ABD tarihindeki en büyük terör saldırısından bu yana dokuz yıl geçti. Ancak Washington'ın terörle mücadele için kurduğu sistem bu amaca değil, ülkenin kendi özgürlüklerini kısıtlamasına yarıyor.
11 Eylül saldırılarından bu yana dokuz yıl geçmişken, El Kaidenin artık ölümcül bir tehdit olduğunu kim söyleyebilir? 2001 yılındaki dehşet verici saldırı sonrasında, Usame Bin Ladinin terör ağı ABD ve Avrupadaki önemli hedeflere tek bir büyük saldırı bile düzenleyemedi. Bugün, El Kaidenin umudu internet aracılığıyla radikalleştirilen genç, sorunlu insanlar bulmak ve onlara nasıl iç çamaşırlarına bomba yerleştirileceğini öğretmek.
El Kaidenin barbarca olan eğilimlerini görmezlikten gelmiyorum ancak yeteneğini sorguluyorum. Kısa dönemde yaşanan çatışmalarda, ABDnin düşmanlarının kötü amaçlarıyla ilgili görüşlerinde haklı olduğu ancak güçlerinin fazlaca abartıldığı ortaya çıktı. 1980li yıllarda, ekonomik ve politik çöküşün eşiğinde olan Sovyet Rusyanın güç ve nüfuzunu artırdığını düşündük. 1990larda ise, Saddam Hüseyinin nükleer cephaneliği olduğuna emindik.

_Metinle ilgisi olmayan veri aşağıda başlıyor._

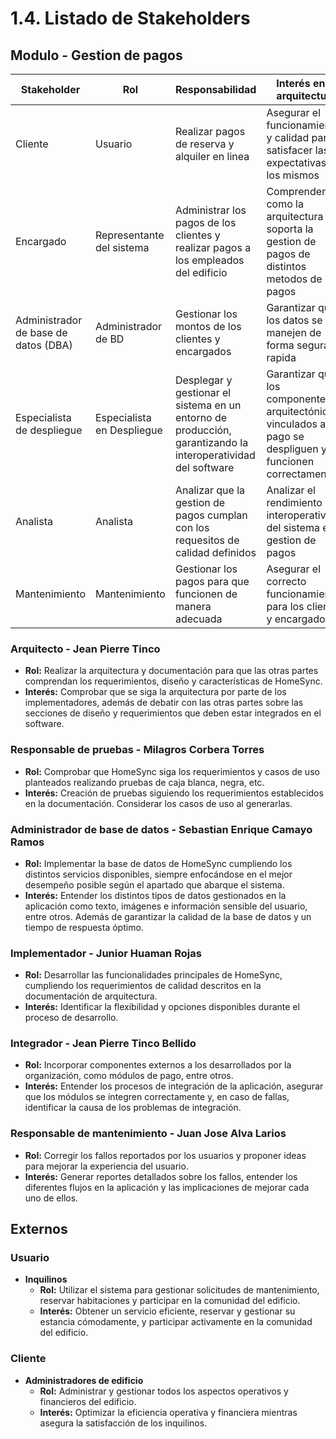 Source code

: # 1.4. Listado de Stakeholders


## Modulo - Gestion de pagos
| **Stakeholder** | **Rol** | **Responsabilidad** | **Interés en la arquitectura** |
| --- | --- | --- | --- |
| Cliente | Usuario | Realizar pagos de reserva y alquiler en linea   | Asegurar el funcionamiento y calidad para satisfacer las expectativas de los mismos    | 
| Encargado | Representante del sistema | Administrar los pagos de los clientes y realizar pagos a los empleados del edificio| Comprender como la arquitectura soporta la gestion de pagos de distintos metodos de pagos |
| Administrador de base de datos (DBA) | Administrador de BD | Gestionar los montos de los clientes y encargados | Garantizar que los datos se manejen de forma segura y rapida|
| Especialista de despliegue | Especialista en Despliegue | Desplegar y gestionar el sistema en un entorno de producción, garantizando la interoperatividad del software | Garantizar que los componentes arquitectónicos vinculados al pago se despliguen y funcionen correctamente|
| Analista | Analista | Analizar que la gestion de pagos cumplan con los requesitos de calidad definidos | Analizar el rendimiento y la interoperatividad del sistema en la gestion de pagos |
| Mantenimiento| Mantenimiento | Gestionar los pagos para que funcionen de manera adecuada | Asegurar el correcto funcionamiento para los clientes y encargados |

### Arquitecto - Jean Pierre Tinco
- **Rol:** Realizar la arquitectura y documentación para que las otras partes comprendan los requerimientos, diseño y características de HomeSync.
- **Interés:** Comprobar que se siga la arquitectura por parte de los implementadores, además de debatir con las otras partes sobre las secciones de diseño y requerimientos que deben estar integrados en el software.

### Responsable de pruebas - Milagros Corbera Torres
- **Rol:** Comprobar que HomeSync siga los requerimientos y casos de uso planteados realizando pruebas de caja blanca, negra, etc.
- **Interés:** Creación de pruebas siguiendo los requerimientos establecidos en la documentación. Considerar los casos de uso al generarlas.

### Administrador de base de datos - Sebastian Enrique Camayo Ramos
- **Rol:** Implementar la base de datos de HomeSync cumpliendo los distintos servicios disponibles, siempre enfocándose en el mejor desempeño posible según el apartado que abarque el sistema.
- **Interés:** Entender los distintos tipos de datos gestionados en la aplicación como texto, imágenes e información sensible del usuario, entre otros. Además de garantizar la calidad de la base de datos y un tiempo de respuesta óptimo.

### Implementador - Junior Huaman Rojas
- **Rol:** Desarrollar las funcionalidades principales de HomeSync, cumpliendo los requerimientos de calidad descritos en la documentación de arquitectura.
- **Interés:** Identificar la flexibilidad y opciones disponibles durante el proceso de desarrollo.

### Integrador - Jean Pierre Tinco Bellido
- **Rol:** Incorporar componentes externos a los desarrollados por la organización, como módulos de pago, entre otros.
- **Interés:** Entender los procesos de integración de la aplicación, asegurar que los módulos se integren correctamente y, en caso de fallas, identificar la causa de los problemas de integración.

### Responsable de mantenimiento - Juan Jose Alva Larios
- **Rol:** Corregir los fallos reportados por los usuarios y proponer ideas para mejorar la experiencia del usuario.
- **Interés:** Generar reportes detallados sobre los fallos, entender los diferentes flujos en la aplicación y las implicaciones de mejorar cada uno de ellos.

## Externos

### Usuario

- **Inquilinos**
  - **Rol:** Utilizar el sistema para gestionar solicitudes de mantenimiento, reservar habitaciones y participar en la comunidad del edificio.
  - **Interés:** Obtener un servicio eficiente, reservar y gestionar su estancia cómodamente, y participar activamente en la comunidad del edificio.

### Cliente

- **Administradores de edificio**
  - **Rol:** Administrar y gestionar todos los aspectos operativos y financieros del edificio.
  - **Interés:** Optimizar la eficiencia operativa y financiera mientras asegura la satisfacción de los inquilinos.






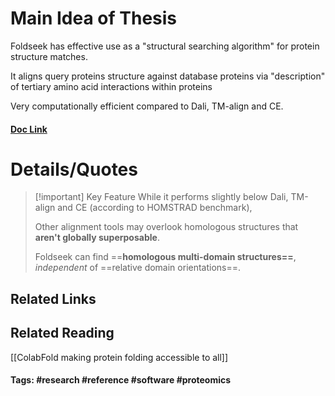 # Main Idea of Thesis

Foldseek has effective use as a "structural searching algorithm" for protein structure matches.

It aligns query proteins structure against database proteins via "description" of tertiary amino acid interactions within proteins

Very computationally efficient compared to Dali, TM-align and CE.

#### [Doc Link](https://www.nature.com/articles/s41587-023-01773-0)

# Details/Quotes

> [!important] Key Feature
> While it performs slightly below Dali, TM-align and CE (according to HOMSTRAD benchmark),
> 
> Other alignment tools may overlook homologous structures that **aren't globally superposable**.
> 
> Foldseek can find ==**homologous multi-domain structures==**, *independent* of ==relative domain orientations==.


## Related Links

## Related Reading
[[ColabFold making protein folding accessible to all]]


#### Tags: #research #reference #software #proteomics  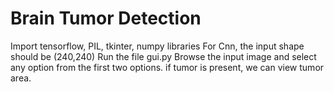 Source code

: # Brain Tumor Detection
Import tensorflow, PIL, tkinter, numpy libraries
For Cnn, the input shape should be (240,240)
Run the file gui.py
Browse the input image and select any option from the first two options.
if tumor is present, we can view tumor area. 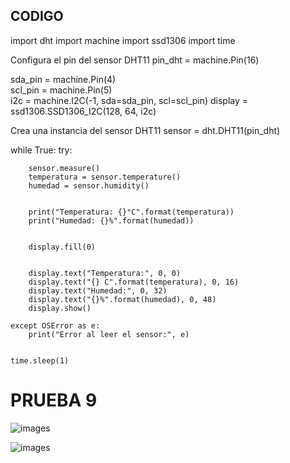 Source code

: ## CODIGO
import dht
import machine
import ssd1306
import time

Configura el pin del sensor DHT11
pin_dht = machine.Pin(16)  


sda_pin = machine.Pin(4)  
scl_pin = machine.Pin(5)  
i2c = machine.I2C(-1, sda=sda_pin, scl=scl_pin)
display = ssd1306.SSD1306_I2C(128, 64, i2c)

 Crea una instancia del sensor DHT11
sensor = dht.DHT11(pin_dht)

while True:
    try:
        
        sensor.measure()
        temperatura = sensor.temperature()
        humedad = sensor.humidity()
        
       
        print("Temperatura: {}°C".format(temperatura))
        print("Humedad: {}%".format(humedad))
        
        
        display.fill(0)
        
        
        display.text("Temperatura:", 0, 0)
        display.text("{} C".format(temperatura), 0, 16)
        display.text("Humedad:", 0, 32)
        display.text("{}%".format(humedad), 0, 48)
        display.show()
        
    except OSError as e:
        print("Error al leer el sensor:", e)
    
    
    time.sleep(1)
 # PRUEBA 9
![images](https://github.com/tectijuana/git-fundamentos-JoseAPulido/blob/main/imagenes/20230508_145314.jpg)

![images](https://github.com/tectijuana/git-fundamentos-JoseAPulido/blob/main/imagenes/20230508_145307.jpg)
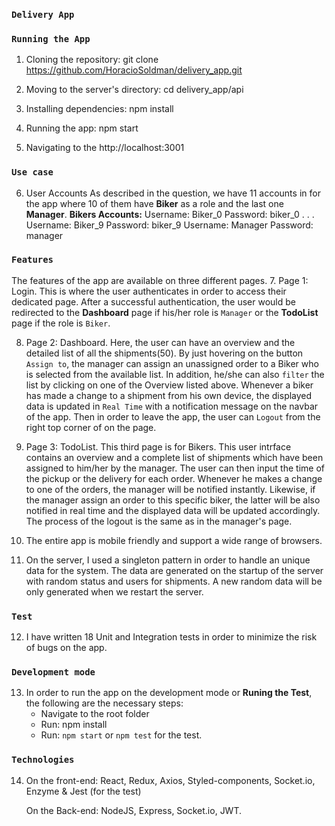 
### `Delivery App`


### `Running the App`
1. Cloning the repository: git clone https://github.com/HoracioSoldman/delivery_app.git

2. Moving to the server's directory: cd delivery_app/api

3. Installing dependencies: npm install

4. Running the app: npm start

5. Navigating to the http://localhost:3001

### `Use case`
6. User Accounts
    As described in the question, we have 11 accounts in for the app where 10 of them have __Biker__ as a role and the last one __Manager__.
    __Bikers Accounts:__
    Username: Biker_0   Password: biker_0
    .
    .
    .
    Username: Biker_9   Password: biker_9
    Username: Manager   Password: manager

### `Features`
The features of the app are available on three different pages.
7. Page 1: Login.
    This is where the user authenticates in order to access their dedicated page.
    After a successful authentication, the user would be redirected to the __Dashboard__ page if his/her role is `Manager` or the __TodoList__ page if the role is `Biker`.

8. Page 2: Dashboard.
    Here, the user can have an overview and the detailed list of all the shipments(50). By just hovering on the button `Assign to`, the manager can assign an unassigned order to a Biker who is selected from the available list.
    In addition, he/she can also `filter` the list by clicking on one of the Overview listed above.
    Whenever a biker has made a change to a shipment from his own device, the displayed data is updated in `Real Time` with a notification message on the navbar of the app.
    Then in order to leave the app, the user can `Logout` from the right top corner of on the page.

9. Page 3: TodoList.
    This third page is for Bikers. This user intrface contains an overview and a complete list of shipments which have been         assigned to him/her by the manager. The user can then input the time of the pickup or the delivery for each order. 
    Whenever he makes a change to one of the orders, the manager will be notified instantly. Likewise, if the manager assign    an order to this specific biker, the latter will be also notified in real time and the displayed data will be updated        accordingly.
   The process of the logout is the same as in the manager's page.


10. The entire app is mobile friendly and support a wide range of browsers.

11. On the server, I used a singleton pattern in order to handle an unique data for the system. The data are generated on the startup of the server with random status and users for shipments.
    A new random data will be only generated when we restart the server.
 

### `Test`
12. I have written 18 Unit and Integration tests in order to minimize the risk of bugs on the app.


### `Development mode`
13. In order to run the app on the development mode or __Runing the Test__, the following are the necessary steps:
    - Navigate to the root folder
    - Run: npm install
    - Run: `npm start` or `npm test` for the test.

### `Technologies`
14. On the front-end: React, Redux, Axios, Styled-components, Socket.io, Enzyme & Jest (for the test)
    
    On the Back-end: NodeJS, Express, Socket.io, JWT.

 
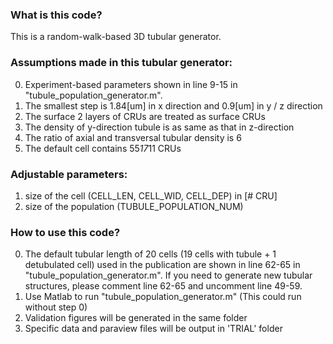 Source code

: ### What is this code?
This is a random-walk-based 3D tubular generator.

### Assumptions made in this tubular generator:
0. Experiment-based parameters shown in line 9-15 in "tubule_population_generator.m".
1. The smallest step is 1.84[um] in x direction and 0.9[um] in y / z direction
2. The surface 2 layers of CRUs are treated as surface CRUs
3. The density of y-direction tubule is as same as that in z-direction
4. The ratio of axial and transversal tubular density is 6
5. The default cell contains 55*17*11 CRUs

### Adjustable parameters:
1. size of the cell (CELL_LEN, CELL_WID, CELL_DEP) in [# CRU]
2. size of the population (TUBULE_POPULATION_NUM)

### How to use this code?
0. The default tubular length of 20 cells (19 cells with tubule + 1 detubulated cell) used in the publication are shown in line 62-65 in "tubule_population_generator.m". If you need to generate new tubular structures, please comment line 62-65 and uncomment line 49-59.
1. Use Matlab to run "tubule_population_generator.m" (This could run without step 0)
2. Validation figures will be generated in the same folder
3. Specific data and paraview files will be output in 'TRIAL' folder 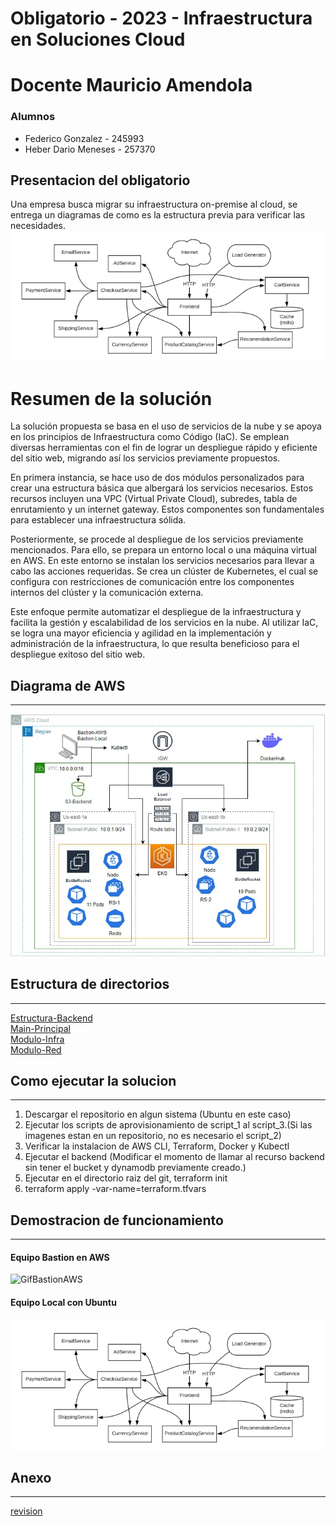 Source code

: # Obligatorio - 2023 - Infraestructura en Soluciones Cloud
# Docente Mauricio Amendola
### Alumnos
* Federico Gonzalez - 245993
* Heber Dario Meneses - 257370

## Presentacion del obligatorio
Una empresa busca migrar su infraestructura on-premise al cloud, se entrega un diagramas de como es la estructura previa para verificar las necesidades.
![](./files/images/obl2023.png)

# Resumen de la solución
La solución propuesta se basa en el uso de servicios de la nube y se apoya en los principios de Infraestructura como Código (IaC). Se emplean diversas herramientas con el fin de lograr un despliegue rápido y eficiente del sitio web, migrando así los servicios previamente propuestos.

En primera instancia, se hace uso de dos módulos personalizados para crear una estructura básica que albergará los servicios necesarios. Estos recursos incluyen una VPC (Virtual Private Cloud), subredes, tabla de enrutamiento y un internet gateway. Estos componentes son fundamentales para establecer una infraestructura sólida.

Posteriormente, se procede al despliegue de los servicios previamente mencionados. Para ello, se prepara un entorno local o una máquina virtual en AWS. En este entorno se instalan los servicios necesarios para llevar a cabo las acciones requeridas. Se crea un clúster de Kubernetes, el cual se configura con restricciones de comunicación entre los componentes internos del clúster y la comunicación externa.

Este enfoque permite automatizar el despliegue de la infraestructura y facilita la gestión y escalabilidad de los servicios en la nube. Al utilizar IaC, se logra una mayor eficiencia y agilidad en la implementación y administración de la infraestructura, lo que resulta beneficioso para el despliegue exitoso del sitio web.
## Diagrama de AWS
***
![DiagramaAWS](./files/images/diagramaAWS.jpg)
## Estructura de directorios
***
[Estructura-Backend](files/backend.md) <br>
[Main-Principal](files/main.md) <br>
[Modulo-Infra](files/infra.md) <br>
[Modulo-Red](files/red.md)



## Como ejecutar la solucion
***
1. Descargar el repositorio en algun sistema (Ubuntu en este caso)
2. Ejecutar los scripts de aprovisionamiento de script_1 al script_3.(Si las imagenes estan en un repositorio, no es necesario el script_2)
3. Verificar la instalacion de AWS CLI, Terraform, Docker y Kubectl
4. Ejecutar el backend (Modificar el momento de llamar al recurso backend sin tener el bucket y dynamodb previamente creado.)
5. Ejecutar en el directorio raiz del git, terraform init
6. terraform apply -var-name=terraform.tfvars

## Demostracion de funcionamiento
***
#### Equipo Bastion en AWS
![GifBastionAWS](https://www.youtube.com/watch?v=IhmfQYJdJBE) <br>
#### Equipo Local con Ubuntu
![GifBastionLocal](./files/images/obl2023.png)<br>


## Anexo
***
[revision](files/limitaciones.md) <br> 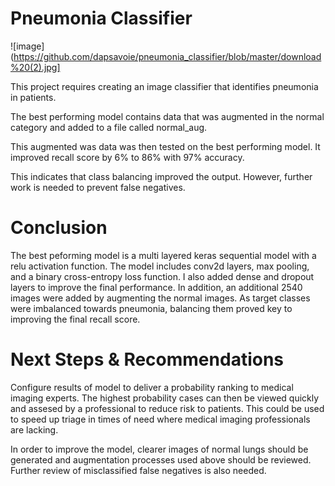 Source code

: # Pneumonia Classifier

![image](https://github.com/dapsavoie/pneumonia_classifier/blob/master/download%20(2).jpg]

This project requires creating an image classifier that identifies pneumonia in patients. 

The best performing model contains data that was augmented in the normal category and added to a file called normal_aug.

This augmented was data was then tested on the best performing model. It improved recall score by 6% to 86% with 97% accuracy.

This indicates that class balancing improved the output. However, further work is needed to prevent false negatives.

# Conclusion

The best peforming model is a multi layered keras sequential model with a relu activation function. The model includes conv2d layers, max pooling, and a binary cross-entropy loss function. I also added dense and dropout layers to improve the final performance. In addition, an additional 2540 images were added by augmenting the normal images. As target classes were imbalanced towards pneumonia, balancing them proved key to improving the final recall score.

# Next Steps & Recommendations

Configure results of model to deliver a probability ranking to medical imaging experts. The highest probability cases can then be viewed quickly and assesed by a professional to reduce risk to patients. This could be used to speed up triage in times of need where medical imaging professionals are lacking. 

In order to improve the model, clearer images of normal lungs should be generated and augmentation processes used above should be reviewed. Further review of misclassified false negatives is also needed.


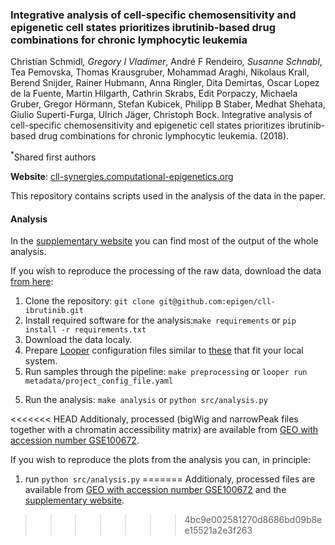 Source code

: <!-- [![DOI](https://zenodo.org/badge/DOI/10.5281/zenodo.231352.svg)](https://doi.org/10.5281/zenodo.231352) -->

### Integrative analysis of cell-specific chemosensitivity and epigenetic cell states prioritizes ibrutinib-based drug combinations for chronic lymphocytic leukemia

Christian Schmidl<sup>*</sup>, Gregory I Vladimer<sup>*</sup>, André F Rendeiro<sup>*</sup>, Susanne Schnabl<sup>*</sup>, Tea Pemovska, Thomas Krausgruber, Mohammad Araghi, Nikolaus Krall, Berend Snijder, Rainer Hubmann, Anna Ringler, Dita Demirtas, Oscar Lopez de la Fuente, Martin Hilgarth, Cathrin Skrabs, Edit Porpaczy, Michaela Gruber, Gregor Hörmann, Stefan Kubicek, Philipp B Staber, Medhat Shehata, Giulio Superti-Furga, Ulrich Jäger, Christoph Bock. Integrative analysis of cell-specific chemosensitivity and epigenetic cell states prioritizes ibrutinib-based drug combinations for chronic lymphocytic leukemia. (2018).

<sup>\*</sup>Shared first authors


**Website**: [cll-synergies.computational-epigenetics.org](http://cll-synergies.computational-epigenetics.org)

This repository contains scripts used in the analysis of the data in the paper.

#### Analysis
In the [supplementary website](http://cll-synergies.computational-epigenetics.org) you can find most of the output of the whole analysis.

If you wish to reproduce the processing of the raw data, download the data [from here](http://www.ncbi.nlm.nih.gov/geo/query/acc.cgi?acc=GSE100672):

1. Clone the repository: `git clone git@github.com:epigen/cll-ibrutinib.git`
2. Install required software for the analysis:`make requirements` or `pip install -r requirements.txt`
1. Download the data localy.
2. Prepare [Looper](https://github.com/epigen/looper) configuration files similar to [these](metadata/project_config.yaml) that fit your local system.
3. Run samples through the pipeline: `make preprocessing` or `looper run metadata/project_config_file.yaml`
<!-- 4. Get external files (genome annotations mostly): `make external_files` or use the files in the [paper website](http://cll-chromatin.computational-epigenetics.org) (`external` folder). -->
5. Run the analysis: `make analysis` or `python src/analysis.py`

<<<<<<< HEAD
Additionaly, processed (bigWig and narrowPeak files together with a chromatin accessibility matrix) are available from [GEO with accession number GSE100672](http://www.ncbi.nlm.nih.gov/geo/query/acc.cgi?acc=GSE100672).

If you wish to reproduce the plots from the analysis you can, in principle:

1. run `python src/analysis.py`
=======
Additionaly, processed files are available from [GEO with accession number GSE100672](http://www.ncbi.nlm.nih.gov/geo/query/acc.cgi?acc=GSE100672) and the [supplementary website](http://cll-synergies.computational-epigenetics.org).
>>>>>>> 4bc9e002581270d8686bd09b8ee15521a2e3f263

Bu sefer yapılan hata daha da zarar verici. 11 Eylül ABDnin ruh sağlığı ve ülkenin sistemi üzerinde bir şok etkisi yaptı. Sonuç olarak, biz fazla tepki gösterdik. Washington Postda yayımlanan Çok Gizli Amerika raporunu hazırlayan araştırmacılar 11 Eylülün ABDyi gerçekten nasıl değiştirdiğini göstermek için iki yıl harcadı.
NE HALE GELDİK?
İşte geçmişten bazı örnekler: 11 Eylül 2001den bu yana ABD hükümeti, teröre karşı verdiği savaşla mücadelede 263 örgüt oluşturdu. İstihbarat kaynaklarına aktarılan kaynak yüzde 250 artarak, 75 milyar dolara çıktı. (Bu kamuoyuna açıklanan değer ve gerçek tutarın çok altında). Bu rakam, dünyanın geri kalanının aynı alanda harcadığı miktarın üzerinde. İstihbarat kurumlarının kullanması için üç Pentagon büyüklüğünde 33 yeni tesis inşa edildi. 3.4 milyar dolara mal olan bu tesislerde 320 bin insan çalıştırılmaya başlandı.
Kurulan yeni sistem günde 136, yılda 50 bin rapor hazırlıyor! Bu da tabii ki bu raporların çok azının okunduğu anlamına geliyor. Okuyan üst düzey yetkililere göre, bu raporlar birkaç saat içinde Google kullanarak hazırlanabilecek türden. Kısaca, 15 eyalette faaliyet gösteren 51 ayrı kurum, terörist örgütlere giren ve oradan çıkan parayı takip ederken, çok az bilgi paylaşımında bulunuyor.
Yaklaşık 30 bin kişinin görevi telefon görüşmeleri ve diğer iletişim araçlarını takip etmek. Ancak buna rağmen ordu istihbaratında görevli hiç kimse Binbaşı Nidal Malik Hasanın Walter Reed Ordu Sıhhıye Merkezinde garip tehditlerde bulunduğunu farketmedi. Noel Bombacısı Nijeryalının babası ise ABD Büyükelçiliği'ne oğlu hakkında uyarıda bulundu. Ancak bu mesaj geniş güvenlik sistemi içinde gerekli kişilere ulaşmadı.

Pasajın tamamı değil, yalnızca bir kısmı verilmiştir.